Joel Barkan was an important figure in Africanist political science and one of the world’s leading experts on East Africa. He died suddenly in January 2014 while on holiday in Mexico, aged seventy-two. At the time, he was still involved in myriad projects, both academic and policy oriented, his energies undimmed. In addition to contributing to the literature on African politics, Barkan was a passionate friend of Africa, inspiring students on all sides of the Atlantic to study the continent. Following his death, a headline in the best-selling Kenyan newspaper, The Daily Nation, read, “In Memory of Joel Barkan: A Scholar Who Believed in Kenya’s Greatness.”

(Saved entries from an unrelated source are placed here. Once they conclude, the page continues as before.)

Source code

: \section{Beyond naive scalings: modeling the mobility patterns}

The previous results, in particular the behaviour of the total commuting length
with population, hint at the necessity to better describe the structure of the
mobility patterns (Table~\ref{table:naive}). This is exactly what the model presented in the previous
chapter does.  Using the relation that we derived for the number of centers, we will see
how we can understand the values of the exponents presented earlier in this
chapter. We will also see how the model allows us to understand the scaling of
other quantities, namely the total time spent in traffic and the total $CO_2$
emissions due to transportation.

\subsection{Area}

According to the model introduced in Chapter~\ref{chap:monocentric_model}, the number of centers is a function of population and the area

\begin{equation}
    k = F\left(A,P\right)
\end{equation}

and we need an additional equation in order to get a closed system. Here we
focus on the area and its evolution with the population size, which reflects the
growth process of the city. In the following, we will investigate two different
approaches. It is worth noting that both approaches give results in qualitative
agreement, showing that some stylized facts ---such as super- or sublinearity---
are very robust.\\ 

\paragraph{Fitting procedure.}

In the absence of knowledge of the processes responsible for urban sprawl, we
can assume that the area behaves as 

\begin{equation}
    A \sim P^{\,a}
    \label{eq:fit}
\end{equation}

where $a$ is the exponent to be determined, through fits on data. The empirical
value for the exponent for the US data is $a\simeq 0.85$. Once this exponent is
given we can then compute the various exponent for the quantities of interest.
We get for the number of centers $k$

This ASR Forum explores the lasting legacy of his wide-ranging work on a number of countries, including Kenya, Nigeria, Tanzania, and Uganda, and a broad range of political institutions and phenomena. The articles contained in this forum demonstrate the continued significance of Barkan’s work and its important implications for how we study elections, legislatures, and development around the world, not just in Africa.

Life and Career

In 1947, at the age of six, Joel Barkan moved from Toledo to Columbus, Ohio, when his father became a professor of art at Ohio State University. His enthusiasms were many and various. He played hockey in high school and squash from college onward. Hanging out at clubs on the outskirts of the university campus, he soon became a lifelong jazz fan. Music remained an important part of Barkan’s life and his tastes were eclectic: jazz, folk, the Rolling Stones, and classical music, particularly Bach. He played the violin, passing that skill on to his children. From his early twenties he skied frequently near his house in the Rockies in Colorado.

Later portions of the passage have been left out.